BRUSSELS – United States Secretary of Defense Mark Esper announced on Thursday that Washington has negotiated a seven-day reduction of violence in Afghanistan with the Taliban.
“We’ve said all along that the best if not only solution in Afghanistan is a political agreement,” he said at the end of a meeting of NATO defense ministers in Brussels.
“Progress has been made on this front and we will have more to report on that soon, I hope.”
He added that there had been a series of “productive” meetings with US allies about the proposal and way forward.
Afghan President Ashraf Ghani said Tuesday that the Taliban had proposed a reduction of violence to facilitate an agreement with the US after negotiations had stalled for several months.
The proposal was one of the main demands of US negotiators and the government in Kabul
A lasting reduction in violence in Afghanistan would open the door to advancing the ongoing peace talks and could allow the parties to sign a deal that has been pending in recent months, mainly due to insurgent attacks in the country.
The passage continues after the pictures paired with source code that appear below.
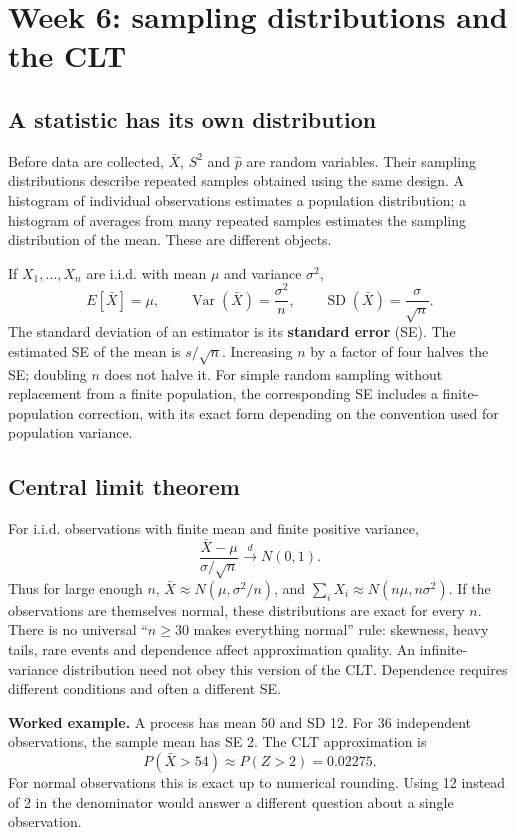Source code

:\clearpage
\section{Week 6: sampling distributions and the CLT}
\subsection{A statistic has its own distribution}
Before data are collected, $\bar X$, $S^2$ and $\hat p$ are random variables.
Their sampling distributions describe repeated samples obtained using the
same design. A histogram of individual observations estimates a population
distribution; a histogram of averages from many repeated samples estimates
the sampling distribution of the mean. These are different objects.

If $X_1,\ldots,X_n$ are i.i.d. with mean $\mu$ and variance $\sigma^2$,
\[
E[\bar X]=\mu,\qquad \operatorname{Var}(\bar X)=\frac{\sigma^2}{n},
\qquad \operatorname{SD}(\bar X)=\frac{\sigma}{\sqrt n}.
\]
The standard deviation of an estimator is its \textbf{standard error} (SE).
The estimated SE of the mean is $s/\sqrt n$. Increasing $n$ by a factor of
four halves the SE; doubling $n$ does not halve it. For simple random
sampling without replacement from a finite population, the corresponding
SE includes a finite-population correction, with its exact form depending
on the convention used for population variance.

\subsection{Central limit theorem}
For i.i.d. observations with finite mean and finite positive variance,
\[
\frac{\bar X-\mu}{\sigma/\sqrt n}
\xrightarrow{d}N(0,1).
\]
Thus for large enough $n$, $\bar X\approx N(\mu,\sigma^2/n)$, and
$\sum_i X_i\approx N(n\mu,n\sigma^2)$. If the observations are themselves
normal, these distributions are exact for every $n$.
There is no universal ``$n\geq30$ makes everything normal'' rule: skewness,
heavy tails, rare events and dependence affect approximation quality.
An infinite-variance distribution need not obey this version of the CLT.
Dependence requires different conditions and often a different SE.

\textbf{Worked example.} A process has mean 50 and SD 12. For 36 independent
observations, the sample mean has SE 2. The CLT approximation is
\[
P(\bar X>54)\approx P(Z>2)=0.02275.
\]
For normal observations this is exact up to numerical rounding. Using 12
instead of 2 in the denominator would answer a different question about a
single observation.

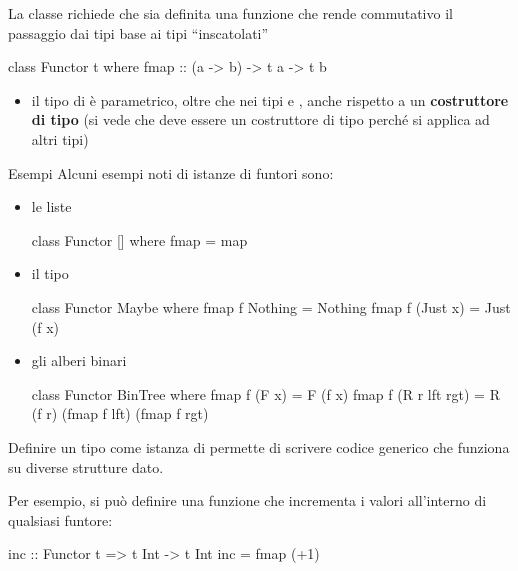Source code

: \documentclass[a4paper,11pt]{report}
\begin{document}
La classe  richiede che sia definita una funzione  che rende commutativo il passaggio dai tipi base ai tipi ``inscatolati''

\begin{haskellbox}{}
class Functor t where
    fmap :: (a -> b) -> t a -> t b
\end{haskellbox}
\begin{itemize}
    \item il tipo di  è parametrico, oltre che nei tipi  e , anche rispetto a un \textbf{costruttore di tipo}  (si vede che  deve essere un costruttore di tipo perché si applica ad altri tipi)
\end{itemize}

\begin{gframe}{Esempi}
    Alcuni esempi noti di istanze di funtori sono:
    \begin{itemize}
        \item le liste
\begin{haskellbox}{}
class Functor [] where
    fmap = map
\end{haskellbox}

\item il tipo 
\begin{haskellbox}{}
class Functor Maybe where
    fmap f Nothing = Nothing
    fmap f (Just x) = Just (f x)
\end{haskellbox}

\item gli alberi binari
\begin{haskellbox}{}
class Functor BinTree where
    fmap f (F x) = F (f x)
    fmap f (R r lft rgt) = 
        R (f r) (fmap f lft) (fmap f rgt)
\end{haskellbox}
    \end{itemize}
\end{gframe}

Definire un tipo come istanza di  permette di scrivere codice generico che funziona su diverse strutture dato. 

Per esempio, si può definire una funzione  che incrementa i valori all'interno di qualsiasi funtore:
\begin{haskellbox}{}
inc :: Functor t => t Int -> t Int
inc = fmap (+1)
\end{haskellbox}
\end{document}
A draft agreement between the Taliban and the US was finalized in September and contemplated the withdrawal of more than 5,000 American soldiers in the first 135 days after signing.
Afghanistan has been gripped by a bloody war since in 2001 when a US-led coalition overthrew the Taliban regime, which since then has fought to regain control of the country, where it currently dominates large territories.
Esper also opened the door to a reduction of US troops in Iraq thanks to NATO members expanding their presence in the country, as requested by Washington.
During the meeting, NATO reached a preliminary agreement to play a greater role in the fight against terrorism in the Middle East by assuming command of international troops training Iraqi security forces within a global coalition against the Islamic State terror group, composed of 70 countries and led by the US.
“I am pleased that NATO has agreed in principal to expand its role in the Middle East as the alliance considers growing its mission in Iraq in coordination with Baghdad and the defeat ISIS coalition to promote Iraq’s stability and security,” he said.
NATO secretary-general Jens Stoltenberg announced Thursday that the Iraqi government had approved the strategy.